Putting aside how one feels about the role of the federal government in public education, I think that we can agree that social studies must remain a priority in our schools. It is the first step students take down the path towards good citizenship, and it is vital to our health as a nation. As you may be aware, the Elementary and Secondary Education Act is up for renewal soon, and the House version of the bill is significantly lacking in support for our beloved and important field. To address this, Congressman Ross of Florida and Congressman Cicilline of Rhode Island have drafted and distributed a bipartisan letter urging their colleagues to adopt the social studies provisions in the Senate's version of the bill, which include the following:

  • Section 2302 provides competitive funding to LEAs to improve the teaching of history and civics.

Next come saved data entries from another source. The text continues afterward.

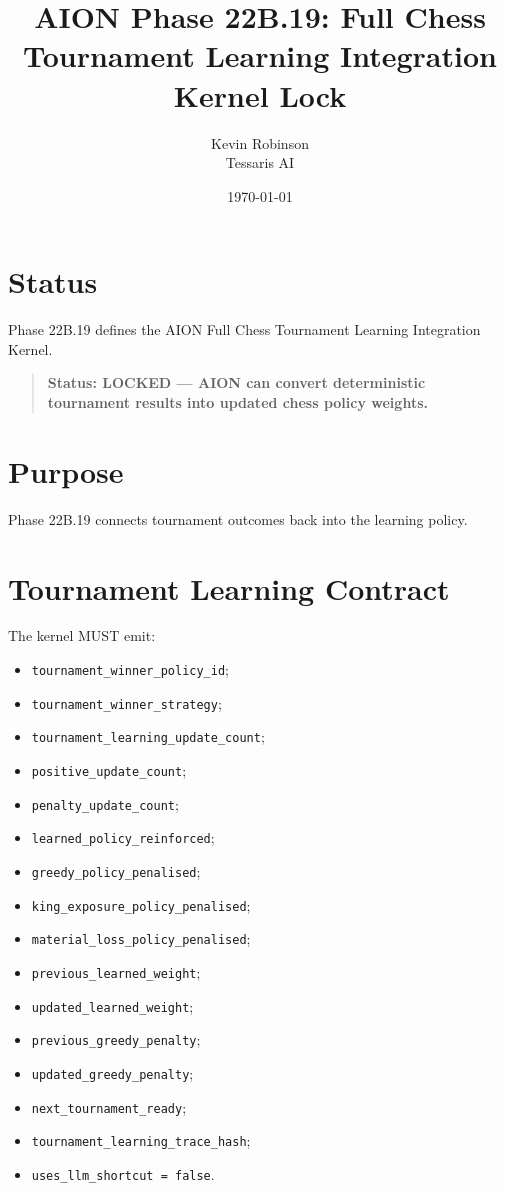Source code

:\documentclass[11pt,a4paper]{article}
\title{\textbf{AION Phase 22B.19: Full Chess Tournament Learning Integration Kernel Lock}}
\author{Kevin Robinson\\Tessaris AI}
\date{\today}
\begin{document}
\maketitle

\section{Status}

Phase 22B.19 defines the AION Full Chess Tournament Learning Integration Kernel.

\begin{quote}
\textbf{Status: LOCKED --- AION can convert deterministic tournament results into updated chess policy weights.}
\end{quote}

\section{Purpose}

Phase 22B.19 connects tournament outcomes back into the learning policy.

\section{Tournament Learning Contract}

The kernel MUST emit:

\begin{itemize}
  \item \texttt{tournament\_winner\_policy\_id};
  \item \texttt{tournament\_winner\_strategy};
  \item \texttt{tournament\_learning\_update\_count};
  \item \texttt{positive\_update\_count};
  \item \texttt{penalty\_update\_count};
  \item \texttt{learned\_policy\_reinforced};
  \item \texttt{greedy\_policy\_penalised};
  \item \texttt{king\_exposure\_policy\_penalised};
  \item \texttt{material\_loss\_policy\_penalised};
  \item \texttt{previous\_learned\_weight};
  \item \texttt{updated\_learned\_weight};
  \item \texttt{previous\_greedy\_penalty};
  \item \texttt{updated\_greedy\_penalty};
  \item \texttt{next\_tournament\_ready};
  \item \texttt{tournament\_learning\_trace\_hash};
  \item \texttt{uses\_llm\_shortcut = false}.
\end{itemize}
\end{document}
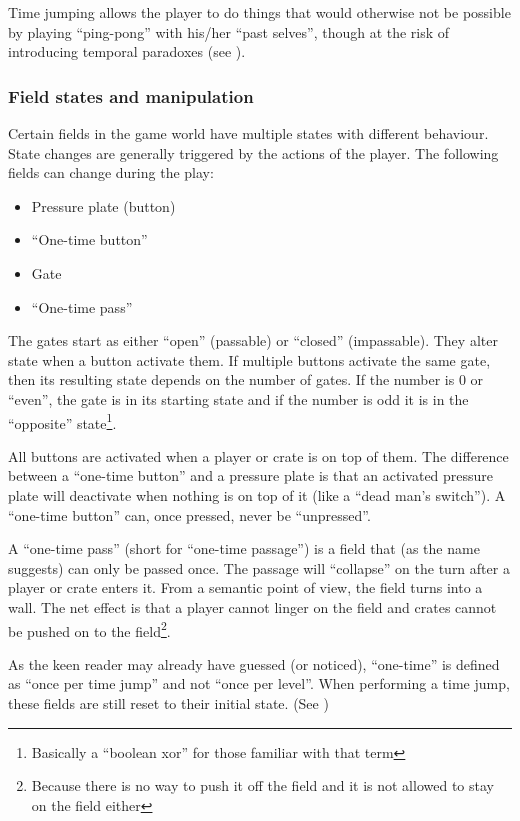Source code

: Time jumping allows the player to do things that would otherwise not
be possible by playing ``ping-pong'' with his/her ``past selves'',
though at the risk of introducing temporal paradoxes (see
).

\subsubsection{Field states and manipulation}
\label{field-states}
Certain fields in the game world have multiple states with different
behaviour.  State changes are generally triggered by the actions of
the player.  The following fields can change during the play:

\begin{itemize}
\item Pressure plate (button)
\item ``One-time button''
\item Gate
\item ``One-time pass''
\end{itemize}

The gates start as either ``open'' (passable) or ``closed''
(impassable).  They alter state when a button activate them.  If
multiple buttons activate the same gate, then its resulting state
depends on the number of gates.  If the number is 0 or ``even'', the
gate is in its starting state and if the number is odd it is in the
``opposite'' state\footnote{Basically a ``boolean xor'' for those
  familiar with that term}.

All buttons are activated when a player or crate is on top of them.
The difference between a ``one-time button'' and a pressure plate is
that an activated pressure plate will deactivate when nothing is on
top of it (like a ``dead man's switch'').  A ``one-time button'' can,
once pressed, never be ``unpressed''.

A ``one-time pass'' (short for ``one-time passage'') is a field that
(as the name suggests) can only be passed once.  The passage will
``collapse'' on the turn after a player or crate enters it.  From a
semantic point of view, the field turns into a wall.  The net effect
is that a player cannot linger on the field and crates cannot be pushed
on to the field\footnote{Because there is no way to push it off the field
and it is not allowed to stay on the field either}.

As the keen reader may already have guessed (or noticed), ``one-time''
is defined as ``once per time jump'' and not ``once per level''.  When
performing a time jump, these fields are still reset to their initial
state.  (See )


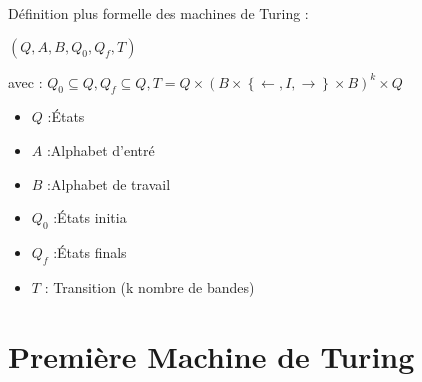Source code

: \documentclass{article}
\theoremstyle{plain}
\theoremstyle{nonumberplain}
\begin{document}
  Définition plus formelle des machines de Turing :

  $(Q, A, B, Q_0, Q_f, T)$

  avec : $Q_0 \subseteq Q, Q_f \subseteq Q, T = Q \times (B \times \left\{\leftarrow, I, \rightarrow\right\} \times B)^k \times Q$

  \begin{itemize}
    \item $Q$ :\'Etats
    \item $A$ :Alphabet d'entré
    \item $B$ :Alphabet de travail
    \item $Q_0$ :\'Etats initia
    \item $Q_f$ :\'Etats finals
    \item $T$ : Transition (k nombre de bandes)
  \end{itemize}

\newpage
\section{Première Machine de Turing}
  
\end{document}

  • Section 2303 establishes intensive academies for teachers and students to learn more about history and civics
  • Section 2304 authorizes grants to non-profit organizations to make a range of innovative, engaging approaches to engaging underserved students in history, civics, and geography available to local schools and school districts
  • Section 1005 allows parent engagement funds to be used to support financial literacy activities.
I encourage you, as a supporter of civics and social studies in the schools, to send your representatives a note or call or email encouraging them to ensure that these provisions are in the House version of the renewal. The National Council for the Social Studies has provided an excellent template and suggestions for communicating with your representatives on this issue. Be an advocate, and live the civics that we teach our students!